When a real estate investment firm recruits two top industry professionals in the space of two months, it typically signals a major transition at the firm.
Such was the case with AVP Advisors, which brought on Suzanne West, the co-founder of Park Madison Partners, a New York-based placement agent, as a managing principal in August. Two months later, Eliza Bailey
, the former head of real estate debt at Partners Group, joined as the fourth managing principal.
The reshuffling of the senior leadership team at the firm – which also includes managing principals Barry Chase and Amy Ko – has coincided with the launch of its new investment vehicle, the follow-up to its $400 million debut commingled fund in 2006. “We needed to add to our senior staff in order to really be effective in executing our new strategy of investing through programmatic joint ventures rather than funds,” said Chase.
While Chase, West and Bailey all will be involved in sourcing, underwriting, asset management and mentoring of emerging managers, West additionally will be the primary capital raiser for the vehicle. Meanwhile, both West and Bailey will be utilizing their prior previous work with emerging managers to advance the firm’s new investment strategy of investing in local operating partners through joint ventures.
“Our first vehicle was a fund-of-funds, so we really didn’t have control over investment decisions, we didn’t have control over major decisions,” said Chase, explaining the strategy shift. “Under our new programmatic JV structure, we’re going to really have more of an opportunity to really be able to mentor and guide.”
AVP, which previously backed groups such as Exeter Property Group and Abacus Capital Group, declined to provide specifics on the fund, but PERE understands that the vehicle, AVP Partnership Ventures II, will target $500 million in commitments.
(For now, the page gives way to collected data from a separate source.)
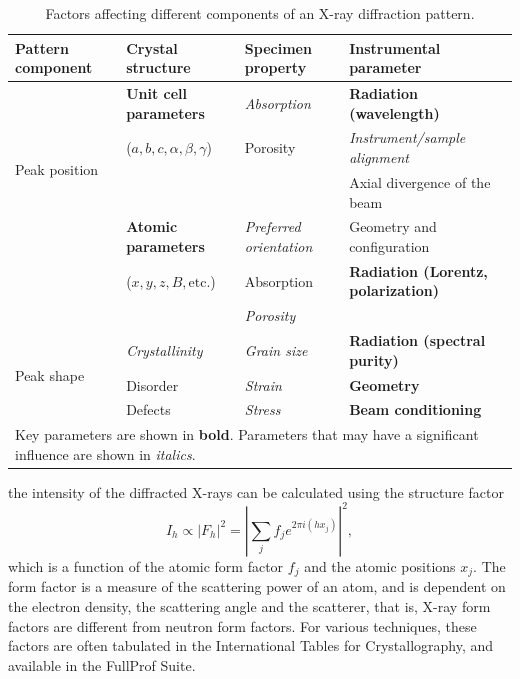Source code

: \documentclass[aps,prb,twocolumn,superscriptaddress]{revtex4-2}
\begin{document}
\begin{table}[]
\caption{Factors affecting different components of an X-ray diffraction pattern.}
\label{tab:DiffractionFactors}
\centering
\begin{tabular}{llll}
\hline
Pattern component & Crystal structure & Specimen property & Instrumental parameter \\ \hline
\multirow{4}{*}{Peak position}  
  & \textbf{Unit cell parameters} & \textit{Absorption} & \textbf{Radiation (wavelength)} \\
  & ($a, b, c, \alpha, \beta, \gamma$) & Porosity & \textit{Instrument/sample alignment} \\
  & & & Axial divergence of the beam \\ \hline
\multirow{3}{*}{Peak intensity}  
  & \textbf{Atomic parameters} & \textit{Preferred orientation} & Geometry and configuration \\
  & ($x, y, z, B, \text{etc.}$) & Absorption & \textbf{Radiation (Lorentz, polarization)} \\
  & & \textit{Porosity} &  \\ \hline
\multirow{3}{*}{Peak shape}  
  & \textit{Crystallinity} & \textit{Grain size} & \textbf{Radiation (spectral purity)} \\
  & Disorder & \textit{Strain} & \textbf{Geometry} \\
  & Defects & \textit{Stress} & \textbf{Beam conditioning} \\ \hline
\multicolumn{4}{l}{Key parameters are shown in \textbf{bold}. Parameters that may have a significant influence are shown in \textit{italics}.} \\ \hline
\end{tabular}
\end{table}








the intensity of the diffracted X-rays can be calculated using the structure factor
\begin{equation}
    I_h \propto |F_h|^2 = \left| \sum_j f_j e^{2\pi i(hx_j)} \right|^2,
\end{equation}
which is a function of the atomic form factor $f_j$ and the atomic positions $x_j$.
The form factor is a measure of the scattering power of an atom, and is dependent on
the electron density, the scattering angle and the scatterer, that is, X-ray form 
factors are different from neutron form factors. For various techniques, these factors are often tabulated in
the International Tables for Crystallography, and available in the FullProf Suite.
\end{document}

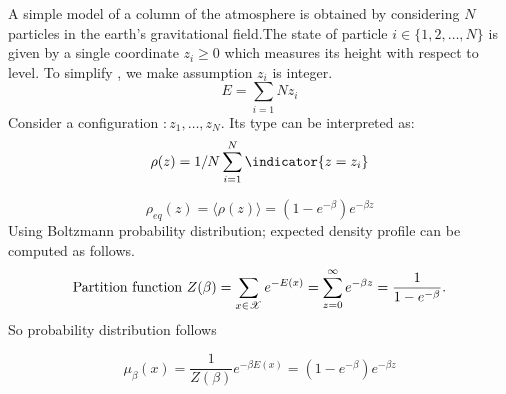 \documentclass[letterpaper,english,12pt]{article}
\begin{document}
 \begin{exmp}
 
 A simple model of a column of the atmosphere is obtained by considering $N$ particles in the earth's gravitational field.The state of particle $i \in \lbrace 1,2, \dots, N \rbrace $ is given by a single coordinate $z_i\geq 0$ which measures its height with respect to level. To simplify , we make assumption $z_i$ is integer.
 \begin{equation}
     E=\sum_{i=1}{N}z_i
 \end{equation}
 Consider a configuration $:{z_1,\dots,z_N}$. Its type can be interpreted as:
 \begin{equation}
   \rho(z) = \displaystyle 1/N\sum_{i=1}^{N}\indicator{z=z_i}  
 \end{equation}
 
 \begin{equation}
     \rho_{eq}(z)=\langle \rho(z) \rangle = (1-e^{-\beta})e^{-\beta z}
 \end{equation}
 Using Boltzmann probability distribution; expected density profile can be computed as follows.
 \begin{equation}
 \text{Partition function   } \label{pf}
	Z(\beta)= \sum_{x \in \mathscr{X}}^{} e^{-E(x)}
 	=\sum_{z=0}^{\infty} e^{-\beta z} = \frac{1}{1-e^{-\beta}}. 
 \end{equation}
 So probability distribution follows
 
 \begin{equation}
 	\mu_{\beta}(x) = \frac{1}{Z(\beta)}e^{-\beta E(x)} = (1-e^{-\beta})e^{-\beta z}
 \end{equation}
 

\end{exmp}
\end{document}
A first closing of $200 million is anticipated for the first quarter.
The new strategy also capitalizes on the growing trend among institutional investors to go direct with operators, as opposed to investing in commingled funds, adds West. “They want to get closer to the real estate and the decisions that are being made at the property level, but there’s also an element of questioning certain aspects of the commingled fund structure,” she said. “There’s a view right now that if they go direct and they go through programmatic JVs, they will have better execution with a better source of deal flow, and be able to ‘turn the spigot off’ if the circumstances change.”
Adds Chase: “It’s a challenging market environment to find compelling investment opportunities.” Because of their specialized knowledge and expertise, local operators have a competitive advantage in sourcing and executing on deals in their particular markets and property types.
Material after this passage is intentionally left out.